Jacques Soppelsa : les Malouines, un contentieux obsolète quarante ans après ?

 

A quelques heures de dévoiler le nom de leur prochain, de leur prochaine premier ministre, les Britanniques pourront revenir sur un un événement majeur de leur histoire récente… les Malouines.

Le grand écrivain argentin Borges, lorsqu’il évoquait ce conflit ouvert, avait coutume, non sans bonheur, de le comparer à « deux chauves se disputant un peigne » ! La guerre des Malouines apparaît en effet, en première analyse, terriblement « hors du temps » ! En 1982, dans un climat interne de crise économique et de difficultés sociétales, les dictateurs au pouvoir à la Casa Rosada, les généraux Viola, Bongione, Videla et autres Galtieri, soucieux de redorer un blason passablement terni depuis le coup d’Etat de 1976 (au-delà de la parenthèse pittoresque et euphorique de la victoire de leur équipe nationale, en 1978, à l’occasion de la Coupe du Monde de football, organisée… en Argentine !) décident de s’emparer de l’archipel des Malouines. « Malvinas » en castillan, « Falklands Islands » pour les Anglais.

Depuis plus d’un siècle et demi et l’occupation dudit archipel par les Britanniques, la jeune nation argentine revendique en effet la possession de ce dernier.

Nous sommes donc en 1982. L’opération militaire parait assez facile : les généraux sont persuadés que Londres, face aux sérieux problèmes internes auxquels est confrontée Margaret Thatcher, ne réagira pas.
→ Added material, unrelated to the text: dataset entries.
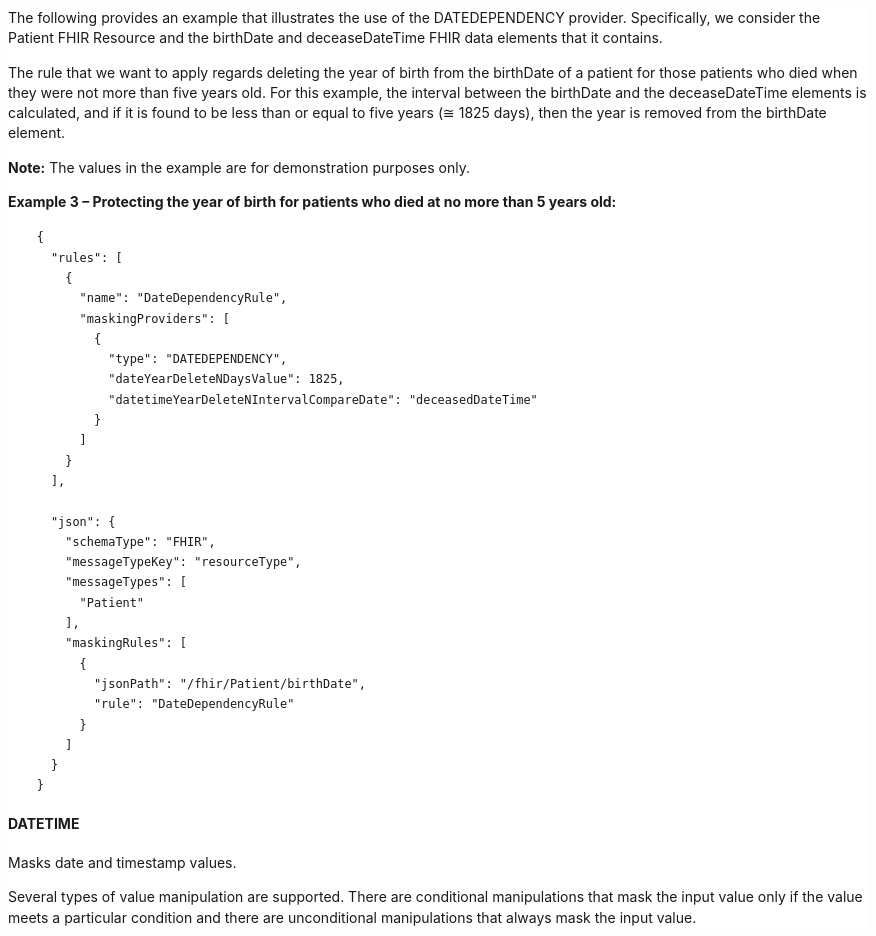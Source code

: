 
   The following provides an example that illustrates the use of the
   DATEDEPENDENCY provider. Specifically, we consider the Patient FHIR
   Resource and the birthDate and deceaseDateTime FHIR data elements that it
   contains.

   The rule that we want to apply regards deleting the year of birth from the birthDate of a
   patient for those patients who died when they were not more than 
   five years old. For this example, the interval between the birthDate and the
   deceaseDateTime elements is calculated, and if it is found to be less than or equal to five
   years (≅ 1825 days), then the year is removed from the birthDate element.

   **Note:** The values in the example are for demonstration purposes only.

**Example 3 – Protecting the year of birth for patients who died at no more than 
5 years old:**

```
    {
      "rules": [
        {
          "name": "DateDependencyRule",
          "maskingProviders": [
            {
              "type": "DATEDEPENDENCY",
              "dateYearDeleteNDaysValue": 1825,
              "datetimeYearDeleteNIntervalCompareDate": "deceasedDateTime"
            }
          ]
        }
      ],

      "json": {
        "schemaType": "FHIR",
        "messageTypeKey": "resourceType",
        "messageTypes": [
          "Patient"
        ],
        "maskingRules": [
          {
            "jsonPath": "/fhir/Patient/birthDate",
            "rule": "DateDependencyRule"
          }
        ]
      }
    }
```

#### DATETIME

Masks date and timestamp values.

Several types of value manipulation are supported.  There are conditional manipulations
that mask the input value only if the value meets a particular condition and there are 
unconditional manipulations that always mask the input value.  
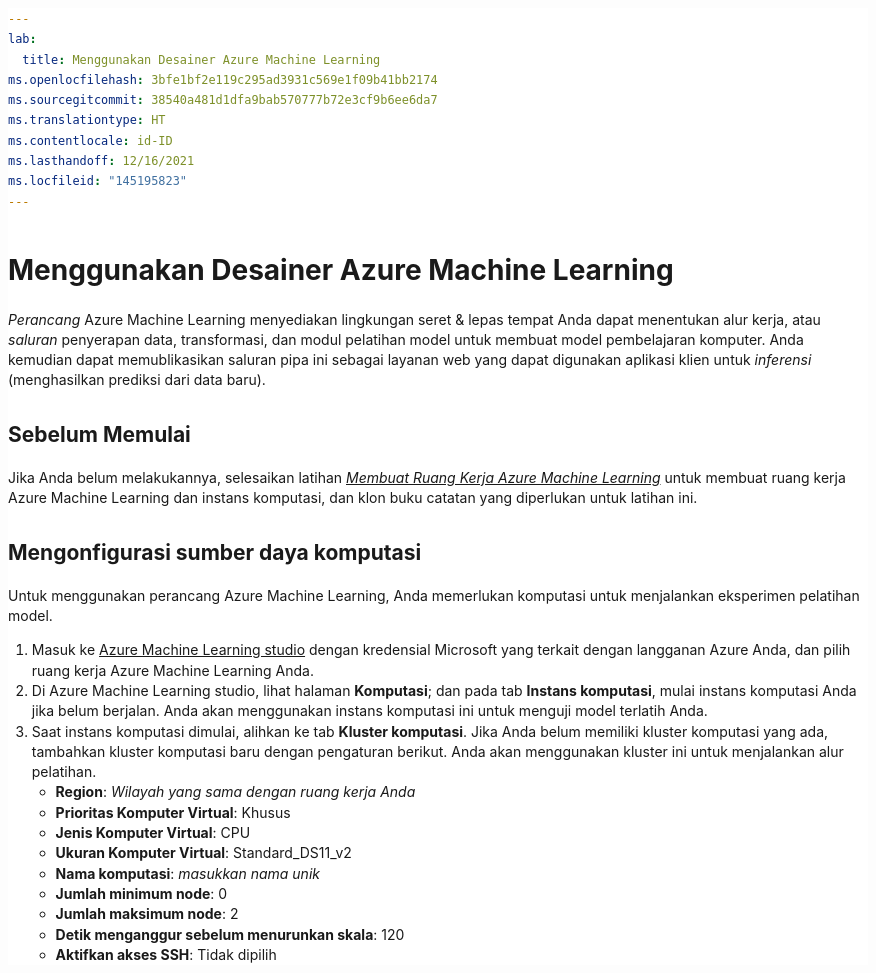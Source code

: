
 ```yaml
---
lab:
  title: Menggunakan Desainer Azure Machine Learning
ms.openlocfilehash: 3bfe1bf2e119c295ad3931c569e1f09b41bb2174
ms.sourcegitcommit: 38540a481d1dfa9bab570777b72e3cf9b6ee6da7
ms.translationtype: HT
ms.contentlocale: id-ID
ms.lasthandoff: 12/16/2021
ms.locfileid: "145195823"
---
```

# <a name="use-azure-machine-learning-designer"></a>Menggunakan Desainer Azure Machine Learning

*Perancang* Azure Machine Learning menyediakan lingkungan seret & lepas tempat Anda dapat menentukan alur kerja, atau *saluran* penyerapan data, transformasi, dan modul pelatihan model untuk membuat model pembelajaran komputer. Anda kemudian dapat memublikasikan saluran pipa ini sebagai layanan web yang dapat digunakan aplikasi klien untuk *inferensi* (menghasilkan prediksi dari data baru).

## <a name="before-you-start"></a>Sebelum Memulai

Jika Anda belum melakukannya, selesaikan latihan *[Membuat Ruang Kerja Azure Machine Learning](01-create-a-workspace.md)* untuk membuat ruang kerja Azure Machine Learning dan instans komputasi, dan klon buku catatan yang diperlukan untuk latihan ini.

## <a name="configure-compute-resources"></a>Mengonfigurasi sumber daya komputasi

Untuk menggunakan perancang Azure Machine Learning, Anda memerlukan komputasi untuk menjalankan eksperimen pelatihan model.

1. Masuk ke [Azure Machine Learning studio](https://ml.azure.com?azure-portal=true) dengan kredensial Microsoft yang terkait dengan langganan Azure Anda, dan pilih ruang kerja Azure Machine Learning Anda.
2. Di Azure Machine Learning studio, lihat halaman **Komputasi**; dan pada tab **Instans komputasi**, mulai instans komputasi Anda jika belum berjalan. Anda akan menggunakan instans komputasi ini untuk menguji model terlatih Anda.
3. Saat instans komputasi dimulai, alihkan ke tab **Kluster komputasi**. Jika Anda belum memiliki kluster komputasi yang ada, tambahkan kluster komputasi baru dengan pengaturan berikut. Anda akan menggunakan kluster ini untuk menjalankan alur pelatihan.
    - **Region**: *Wilayah yang sama dengan ruang kerja Anda*
    - **Prioritas Komputer Virtual**: Khusus
    - **Jenis Komputer Virtual**: CPU
    - **Ukuran Komputer Virtual**: Standard_DS11_v2
    - **Nama komputasi**: *masukkan nama unik*
    - **Jumlah minimum node**: 0
    - **Jumlah maksimum node**: 2
    - **Detik menganggur sebelum menurunkan skala**: 120
    - **Aktifkan akses SSH**: Tidak dipilih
Une quasi-certitude renforcée par les confidences de l’Ambassadeur des États-Unis à Buenos Aires. De surcroit, en application du Pacte de Bogota créant l’Organisation des États Américains (et singulièrement de son article VI), la Junte croit pouvoir compter sur l’aide automatique des États signataires, l’ensemble de la communauté latino-américaine (hormis Cuba) et l’Amérique du Nord… Et donc les Etats-Unis !

Le gouvernement argentin, dont les troupes, particulièrement mal préparées et équipées, débarquent sur l’archipel le 12 Avril, en plein hiver austral, annonce « que la nation récupère ainsi légitimement un territoire confisqué naguère par une puissance étrangère à l’hémisphère américain ».

Certes, la plupart des États latino-américains vont effectivement se solidariser, au moins en paroles, avec Buenos Aires. Mais l’effet de surprise passé, la Dame de Fer répond à l’intervention par l’envoi des forces britanniques dans l’Atlantique Sud.

Et, surprise pour les généraux argentins, Ronald Reagan, (cf.supra) appuie son initiative.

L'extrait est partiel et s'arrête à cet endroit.